Geschäftsführende Gesellschafter sollten die Zeit bis zum 31. Dezember dieses Jahres nutzen, um auslaufende Zeitwertkonten in eine betriebliche Altersversorgung (bAV) zu überführen
Denn ab dem 1. Januar 2010 werden Arbeitszeitkonten für Gesellschafter-Geschäftsführer und Vorstände von Aktien-Gesellschaften steuerlich nicht mehr anerkannt, wie im Gesetz zur Verbesserung der Rahmenbedingungen für die Absicherung flexibler Arbeitszeitregelungen (Flexi-II) festgelegt, das seit dem 1. Januar 2009 in Kraft ist. Danach löst bereits die Gutschrift des künftig fälligen Arbeitslohns auf dem Zeitwertkonto eine Besteuerung aus. Für alle bisher geleisteten Zahlungen gilt ein Vertrauensschutz.
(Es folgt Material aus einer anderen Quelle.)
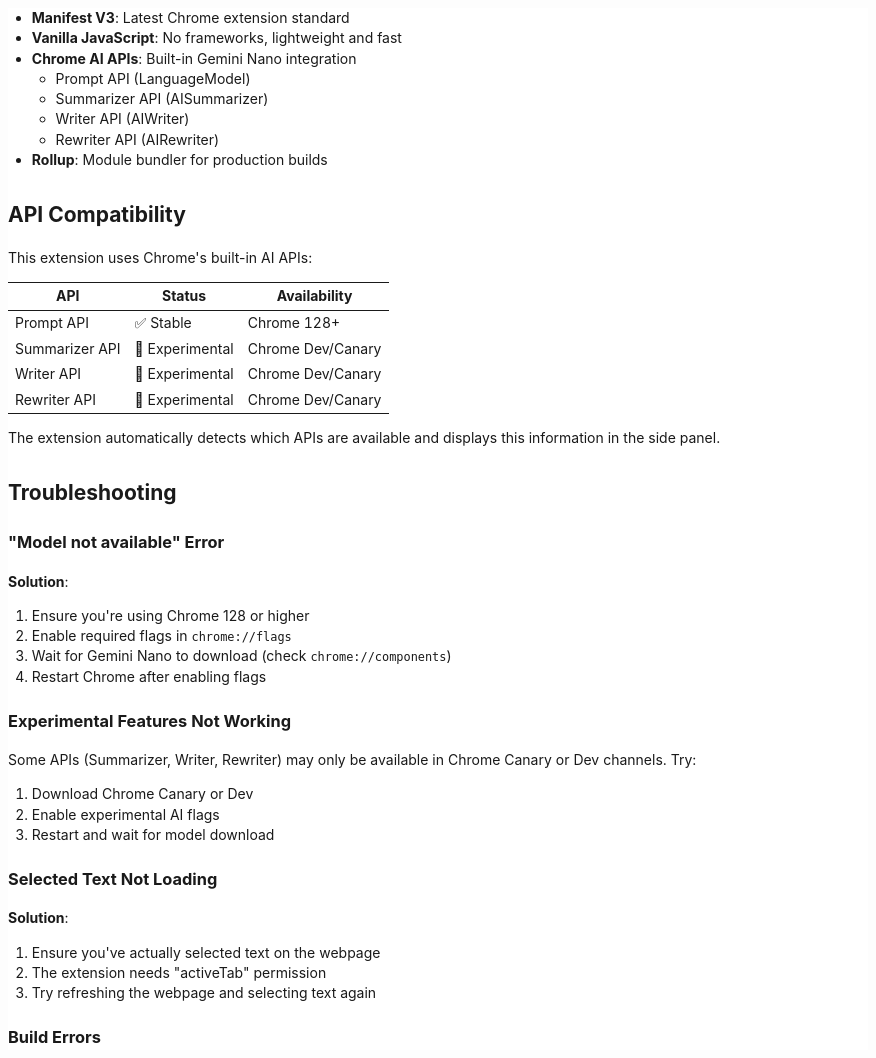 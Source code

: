 - **Manifest V3**: Latest Chrome extension standard
- **Vanilla JavaScript**: No frameworks, lightweight and fast
- **Chrome AI APIs**: Built-in Gemini Nano integration
  - Prompt API (LanguageModel)
  - Summarizer API (AISummarizer)
  - Writer API (AIWriter)
  - Rewriter API (AIRewriter)
- **Rollup**: Module bundler for production builds

## API Compatibility

This extension uses Chrome's built-in AI APIs:

| API | Status | Availability |
|-----|--------|--------------|
| Prompt API | ✅ Stable | Chrome 128+ |
| Summarizer API | 🚧 Experimental | Chrome Dev/Canary |
| Writer API | 🚧 Experimental | Chrome Dev/Canary |
| Rewriter API | 🚧 Experimental | Chrome Dev/Canary |

The extension automatically detects which APIs are available and displays this information in the side panel.

## Troubleshooting

### "Model not available" Error

**Solution**: 
1. Ensure you're using Chrome 128 or higher
2. Enable required flags in `chrome://flags`
3. Wait for Gemini Nano to download (check `chrome://components`)
4. Restart Chrome after enabling flags

### Experimental Features Not Working

Some APIs (Summarizer, Writer, Rewriter) may only be available in Chrome Canary or Dev channels. Try:
1. Download Chrome Canary or Dev
2. Enable experimental AI flags
3. Restart and wait for model download

### Selected Text Not Loading

**Solution**:
1. Ensure you've actually selected text on the webpage
2. The extension needs "activeTab" permission
3. Try refreshing the webpage and selecting text again

### Build Errors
Die steuerliche Behandlung von Zeitwertkonten wurde vom Bundesministerium der Finanzen (BMF) zuletzt in einem Schreiben vom 17. Juni 2009 geklärt, darin auch die im "Flexi-II-Gesetz" geforderte Werterhaltungsgarantie. Dazu führte das BMF aus, dass Zeitwertkonten künftig steuerlich nur noch dann anerkannt werden, wenn zum Zeitpunkt der Inanspruchnahme des Wertguthabens die dem Zeitwertkonto zugeführten Brutto-Arbeitslöhne im steuerlichen Sinn vorhanden sind („Zeitwertkontengarantie“).
Geschäftsführende Gesellschafter, die noch in diesem Jahr auslaufende Zeitwertkonten in eine bAV überführen, müssen die neue Regelung der Werterhaltungsgarantie noch nicht beachten, auch wenn der Guthabenwert nicht den zugeführten Beiträgen entspricht. Sobald die Zeitwertkonten in eine bAV überführt werden, ist der Beitragserhalt künftig gesichert.
Die auslaufenden Zeitwertkonten können im Rahmen des "Tantiemenmodells" über eine Unterstützungskasse in eine wertgleiche betriebliche Versorgungsleistung umgewandelt werden. Diese wird als beitragsorientierte Leistungszusage mit einer Rückdeckungsversicherung bis zum Rentenbeginn des Mitarbeiters ausfinanziert. Das Tantiemenmodell wurde als bilanzneutrale Alternative zur Pensionszusage aus Einmalbeiträgen entwickelt, um für leitende Angestellte und Führungskräfte eine geeignete Vorsorgelösung zu schaffen, bei der sie Sonder- und Einmalzahlungen steuer- und abgabenschonend in die eigene Altersvorsorge investieren können.
Unternehmen, denen diese Vorsorgelösung bisher angeboten wurde, schätzen daran, dass keine Rückstellungen in der Steuerbilanz gebildet werden müssen. Die Aufwendungen des Arbeitgebers stellen in unbegrenzter Höhe steuerlich abzugsfähige Betriebsausgaben dar. Auch von der Verwaltung sind die Unternehmen entlastet, da sie diese an die Unterstützungskasse abgeben.